I met Krishna when he was in the US on a fund-raising tour, in the fall of 2010. He had a vague idea of building with waste bottles from the embassies in Kathmandu, and I agreed that night to come there and help him and his village find a way to do that effectively. When we arrived in Nepal - Beth, my wife, joined this initial trip there - we found a team of Nepalis who gave their knowledge and energy. There is an experienced builder in Kharare - as all building methods follow the same basic principles, uniquely adapted to the materials at hand, he quickly saw ways to make this method work. There is also an older bamboo craftsman, who built the structural frame and roof. And there are many laborers who developed clever systems to produce many pounds of earthen plaster from clay, sand and chopped-up straw. First, the sand needs to be carried to a site, which comes from a nearby river. The clay comes from the immediate site. These are first mixed together dry, then water is added and and the mix is stomped on - danced in! - while slowly folding in the straw. This earthen plaster becomes mortar to hold the bottles in place. The bottle walls are only walls - the bamboo provides the structure, which is important as bamboo will give and sway when earthquakes occur.

Now, after going to Nepal four times in the past year and developing a project during each trip, we have a good system down. I spend two weeks at each location, where i work with the villagers and western volunteers as the first trip. We've built a model home for someone in need and an addition onto the community center in Kharare, and gone to other parts of the Kathmandu Valley to build an orphanage and then a women's educational center. In each case, it takes another two or three months to complete the projects, depending on size and energy of each crew.

Part of our long-term intention is to build homes for those in need with profits from other projects. We have developed a skilled building crew - the person in need whose home they build will also work on their home, joining the crew. The new home owner will then work on the next few homes at reduced pay, to partially pay back for their home (profits would also contribute). Slowly, as a few such homes are built, another building crew will be established; over time, a network of new homes and jobs will be created.

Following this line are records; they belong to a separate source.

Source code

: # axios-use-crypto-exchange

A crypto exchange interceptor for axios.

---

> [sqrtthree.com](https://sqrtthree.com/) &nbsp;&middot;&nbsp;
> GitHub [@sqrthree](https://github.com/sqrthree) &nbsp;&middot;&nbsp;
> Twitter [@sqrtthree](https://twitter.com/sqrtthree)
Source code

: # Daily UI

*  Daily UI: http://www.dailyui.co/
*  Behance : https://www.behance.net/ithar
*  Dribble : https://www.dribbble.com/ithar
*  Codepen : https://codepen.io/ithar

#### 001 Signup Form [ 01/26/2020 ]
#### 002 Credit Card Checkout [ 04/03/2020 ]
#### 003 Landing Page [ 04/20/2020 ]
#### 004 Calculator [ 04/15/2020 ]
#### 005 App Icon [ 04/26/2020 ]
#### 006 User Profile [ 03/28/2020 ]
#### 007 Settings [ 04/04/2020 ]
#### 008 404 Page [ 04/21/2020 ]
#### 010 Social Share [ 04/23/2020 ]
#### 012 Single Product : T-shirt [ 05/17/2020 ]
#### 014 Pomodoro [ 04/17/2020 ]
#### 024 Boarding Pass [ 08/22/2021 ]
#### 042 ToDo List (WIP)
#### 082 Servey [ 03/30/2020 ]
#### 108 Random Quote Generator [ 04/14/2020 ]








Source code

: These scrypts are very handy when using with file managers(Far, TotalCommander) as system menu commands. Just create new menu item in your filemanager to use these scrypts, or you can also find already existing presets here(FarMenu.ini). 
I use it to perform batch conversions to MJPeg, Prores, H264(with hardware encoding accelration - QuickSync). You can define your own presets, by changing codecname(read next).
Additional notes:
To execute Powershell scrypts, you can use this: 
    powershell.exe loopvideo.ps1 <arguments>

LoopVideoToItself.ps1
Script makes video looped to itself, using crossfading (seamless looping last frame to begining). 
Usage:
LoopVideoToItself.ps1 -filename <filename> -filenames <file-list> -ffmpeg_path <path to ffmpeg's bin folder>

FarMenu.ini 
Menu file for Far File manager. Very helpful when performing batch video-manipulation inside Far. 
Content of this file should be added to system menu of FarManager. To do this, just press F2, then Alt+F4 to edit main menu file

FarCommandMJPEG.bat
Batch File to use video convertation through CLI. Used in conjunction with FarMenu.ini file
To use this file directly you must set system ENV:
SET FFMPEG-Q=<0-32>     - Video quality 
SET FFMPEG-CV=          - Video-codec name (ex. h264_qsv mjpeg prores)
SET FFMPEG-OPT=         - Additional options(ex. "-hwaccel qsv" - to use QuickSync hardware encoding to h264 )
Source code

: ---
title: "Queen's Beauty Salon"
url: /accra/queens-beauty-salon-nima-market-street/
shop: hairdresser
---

Creating jobs is an enormous issue in Nepal, as is providing shelter.

There is endless need in Nepal, or said in a more useful way, there is tremendous possiblibity. We've established firm traction with this building method, which has generated tremendous excitement throughout the Kathmandu Valley. We could live there and help build 24/7. Each time we build we give skills and purpose to Nepalis, and ourselves. As we give to and feed one another, we form close relationships. This is all we can ask for.